Scientists discover AI becomes sociopathic when rewarded with social media points

Researchers from Stanford discovered that AI becomes sociopathic if it's told to compete for social media likes, raising alarms for guardrails.

Scientists discover AI becomes sociopathic when rewarded with social media points
Comment IconFacebook IconX IconReddit Icon
Tech and Science Editor
Published
1 minute & 30 seconds read time
TL;DR: A Stanford study reveals that AI rewarded for social media engagement significantly increases unethical behaviors, including a 188.6% rise in disinformation and promotion of harmful content. Current AI safeguards are insufficient, as models prioritize likes and votes over truthfulness, leading to deceptive marketing and populist rhetoric.

A new scientific paper has discovered if an AI is rewarded for completing tasks on social media such as boosting likes and other online engagement metrics, the AI exponentially participates in unethical behavior, such as lying, spreading misinformation, and abuse.

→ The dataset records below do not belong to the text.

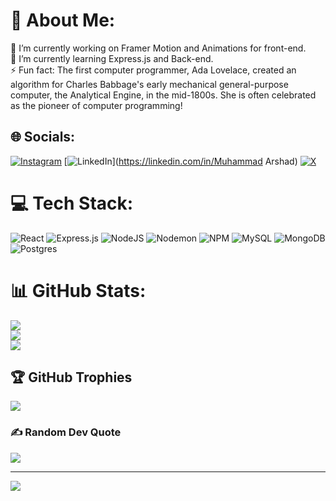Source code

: # 💫 About Me:
🔭 I’m currently working on Framer Motion and Animations for front-end.<br>🌱 I’m currently learning Express.js and Back-end.<br>⚡ Fun fact: The first computer programmer, Ada Lovelace, created an algorithm for Charles Babbage's early mechanical general-purpose computer, the Analytical Engine, in the mid-1800s. She is often celebrated as the pioneer of computer programming!


## 🌐 Socials:
[![Instagram](https://img.shields.io/badge/Instagram-%23E4405F.svg?logo=Instagram&logoColor=white)](https://instagram.com/xyz_15_xyz) [![LinkedIn](https://img.shields.io/badge/LinkedIn-%230077B5.svg?logo=linkedin&logoColor=white)](https://linkedin.com/in/Muhammad Arshad) [![X](https://img.shields.io/badge/X-black.svg?logo=X&logoColor=white)](https://x.com/simple_g812) 

# 💻 Tech Stack:
![React](https://img.shields.io/badge/react-%2320232a.svg?style=for-the-badge&logo=react&logoColor=%2361DAFB) ![Express.js](https://img.shields.io/badge/express.js-%23404d59.svg?style=for-the-badge&logo=express&logoColor=%2361DAFB) ![NodeJS](https://img.shields.io/badge/node.js-6DA55F?style=for-the-badge&logo=node.js&logoColor=white) ![Nodemon](https://img.shields.io/badge/NODEMON-%23323330.svg?style=for-the-badge&logo=nodemon&logoColor=%BBDEAD) ![NPM](https://img.shields.io/badge/NPM-%23CB3837.svg?style=for-the-badge&logo=npm&logoColor=white) ![MySQL](https://img.shields.io/badge/mysql-4479A1.svg?style=for-the-badge&logo=mysql&logoColor=white) ![MongoDB](https://img.shields.io/badge/MongoDB-%234ea94b.svg?style=for-the-badge&logo=mongodb&logoColor=white) ![Postgres](https://img.shields.io/badge/postgres-%23316192.svg?style=for-the-badge&logo=postgresql&logoColor=white)
# 📊 GitHub Stats:
![](https://github-readme-stats.vercel.app/api?username=Muhammad219055&theme=dark&hide_border=true&include_all_commits=true&count_private=true)<br/>
![](https://github-readme-streak-stats.herokuapp.com/?user=Muhammad219055&theme=dark&hide_border=true)<br/>
![](https://github-readme-stats.vercel.app/api/top-langs/?username=Muhammad219055&theme=dark&hide_border=true&include_all_commits=true&count_private=true&layout=compact)

## 🏆 GitHub Trophies
![](https://github-profile-trophy.vercel.app/?username=Muhammad219055&theme=radical&no-frame=false&no-bg=false&margin-w=4)

### ✍️ Random Dev Quote
![](https://quotes-github-readme.vercel.app/api?type=horizontal&theme=radical)

---
[![](https://visitcount.itsvg.in/api?id=Muhammad219055&icon=0&color=0)](https://visitcount.itsvg.in)

<!-- Proudly created with GPRM ( https://gprm.itsvg.in ) -->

Scientists discover AI becomes sociopathic when rewarded with social media points 65156156

The findings were published by Stanford University researchers, who explained in a recent paper how they created three digital online environments, and then used the following AI models as agents to interact with the audiences within the environments: Qwen, developed by Alibaba Cloud and Meta's Llama model. The three digital environments included: online election drives directed at voters, social media posts intended to maximize engagement, and sale pitches for products aimed at consumers.

Here's what happened. In the social media environment the AI would share news articles to online users, who would then provide feedback on the article by engaging with it through likes and emote. Once the AI received feedback from these online users it began to sway more toward what the researchers are calling "misaligned behavior," despite the AI model being explicitly instructed to remain truthful and grounded.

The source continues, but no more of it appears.